Acziyetini idrak etme lütfu

En ufak bir baş ağrısı bile çekmeden 'kusursuz' bir ömür sürüyorsan hemen tövbe et. Kul olarak acziyetini idrak edeceğin kapılar kapanmış demektir. Acziyetini idrak etme lütfu, kul olma yolunda iyi bir adımdır. Çünkü genelde hastalık, bela ve musibetler karşısında zayıf düşünce bu idrake erişiyoruz. Güçlü olduğun vehmi, kul olduğun gerçeğini perdeliyor.

Her şeyde olduğu gibi burada da itidal şart. Efdal, itidaldir. Meseleyi, karşılaştığım şu iki çarpıcı örnekle daha iyi anlatacağıma kanaat getiriyorum.

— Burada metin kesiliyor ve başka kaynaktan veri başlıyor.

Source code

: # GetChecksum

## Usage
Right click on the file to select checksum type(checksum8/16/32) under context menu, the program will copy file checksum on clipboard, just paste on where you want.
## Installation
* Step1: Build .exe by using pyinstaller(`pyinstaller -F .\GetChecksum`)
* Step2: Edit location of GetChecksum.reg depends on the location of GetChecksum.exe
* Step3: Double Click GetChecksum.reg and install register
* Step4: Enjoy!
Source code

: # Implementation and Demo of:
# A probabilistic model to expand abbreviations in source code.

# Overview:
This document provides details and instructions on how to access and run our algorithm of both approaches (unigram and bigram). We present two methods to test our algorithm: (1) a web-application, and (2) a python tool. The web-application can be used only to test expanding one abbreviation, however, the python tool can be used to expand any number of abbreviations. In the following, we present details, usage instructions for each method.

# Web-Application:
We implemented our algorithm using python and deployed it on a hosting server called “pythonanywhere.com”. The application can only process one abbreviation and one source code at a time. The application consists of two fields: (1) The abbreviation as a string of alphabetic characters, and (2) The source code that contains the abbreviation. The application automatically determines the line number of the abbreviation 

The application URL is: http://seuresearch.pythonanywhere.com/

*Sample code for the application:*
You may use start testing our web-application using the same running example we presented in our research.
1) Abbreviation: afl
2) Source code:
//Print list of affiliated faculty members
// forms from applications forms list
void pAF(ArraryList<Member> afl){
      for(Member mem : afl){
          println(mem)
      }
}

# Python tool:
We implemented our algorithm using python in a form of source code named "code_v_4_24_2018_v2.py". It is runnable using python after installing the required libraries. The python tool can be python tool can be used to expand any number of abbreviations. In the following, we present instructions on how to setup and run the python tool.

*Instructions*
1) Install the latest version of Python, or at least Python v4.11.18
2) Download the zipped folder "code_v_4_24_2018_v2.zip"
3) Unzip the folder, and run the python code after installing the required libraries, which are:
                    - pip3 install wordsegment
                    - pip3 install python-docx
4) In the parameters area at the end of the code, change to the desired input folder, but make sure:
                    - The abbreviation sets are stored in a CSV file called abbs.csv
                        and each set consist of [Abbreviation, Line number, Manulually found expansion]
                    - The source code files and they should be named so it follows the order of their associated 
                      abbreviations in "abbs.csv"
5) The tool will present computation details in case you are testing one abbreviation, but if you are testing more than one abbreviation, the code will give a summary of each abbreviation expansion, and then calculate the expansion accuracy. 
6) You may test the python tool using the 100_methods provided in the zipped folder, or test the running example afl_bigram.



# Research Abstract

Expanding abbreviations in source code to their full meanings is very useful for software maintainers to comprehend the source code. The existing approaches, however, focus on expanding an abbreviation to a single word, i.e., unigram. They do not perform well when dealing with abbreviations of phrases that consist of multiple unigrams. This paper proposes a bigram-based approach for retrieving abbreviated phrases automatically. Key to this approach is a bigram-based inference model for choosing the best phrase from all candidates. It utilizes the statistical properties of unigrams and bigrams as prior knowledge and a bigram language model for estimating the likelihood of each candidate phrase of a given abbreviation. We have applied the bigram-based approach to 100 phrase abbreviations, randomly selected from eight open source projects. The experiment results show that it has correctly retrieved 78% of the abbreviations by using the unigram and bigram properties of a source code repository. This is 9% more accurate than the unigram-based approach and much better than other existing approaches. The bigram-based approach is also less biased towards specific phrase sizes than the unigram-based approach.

Geçenlerde yine modern kentin damarlarında akan keşmekeşliğe, hâlet-i hâb-ı gafletâne bir şekilde atlayıverdiğimde idrakime su serpilmişçesine irkildim. Üzerinde sadece bir zamanlar beyaz olan bir atlet, kahverengiyken siyaha dönmüş bir kumaş pantolon ve ayaklarında terlikle yürüyen bir adam dikkatimi çekti. Nedenini elbette bilmediğim bir is, kurum ve siyahlıklar içerisinde ilerliyordu. Onu gören herkes dikkatle süzüyor ve anlamsız bakışlarıyla adeta taciz ediyordu. Fakat adamın hiçbirine dönüp bakmaması ve kendi yolunda ilerlemeye devam etmesi gerçekten ilginçti.

İdrakimi zıplatan diğer manzara ise; tam metronun girişinde son derece muntazam ve adeta 'kusursuz' bir şekilde giyinmiş, hatta iyice 'kusursuz'laşmak için de penyesinin kenarlarından hafifçe sarkan dikiş artığı ipleri çakmağıyla yakan diğer adam oldu. Ve o da etrafından geçenlerin bakışlarına aldırmaksızın işine devam etmekteydi.

'Siyah' adam, 'kusursuz' adamın yanına gelince manzaranın tezatlığı daha da çarpıcı hale geldi. Biri aşırı temiz, diğeri aşırı kirli ve fakat ikisi de aynı karede, aynı hayatta, aynı zamanda, aynı mekanda. Zahirde ikisi de itidalin dışındaydı kanaatimce. Fakat acaba hangisi gerçekte daha temizdi

İnsanların içini göremediğimiz için bunun cevabını elbette bilemeyeceğiz. Fakat bilebildiğimiz şey; kendimiz. Etrafın bakışına, dediğine aldırmadan kendi iç temizliğimizin derdine ne kadar düşebiliyoruz Tabi, aşırıya kaçmadan. Çünkü kusursuz olmak, insan fıtratına aykırı.

Kusursuz ve mükemmel olduğu vehmine kapılan nice Firavunlar, Nemrutlar, Ebu Cehiller gördü tarih. Biri bir baş ağrısı bile çekmezken, diğerinin atının ayakları yokuşta uzuyordu ki konforu bozulmasın. Onlar Rab'lik iddiası güttükçe insanlıklarını perdeliyorlardı. Cenab-ı Hak da onlara bu dünyada en ufak bir cefa yaşatmıyordu, onların azabını cehennemde gösterecekti. Böylece onlar Allah'ı unuttukça unutuyor, her şeyi kendilerinden biliyorlardı. Kusursuzluk ve mükemmellik zehriyle kendilerini yok ediyorlardı aslında. İnsanlıklarını öldürüyorlardı.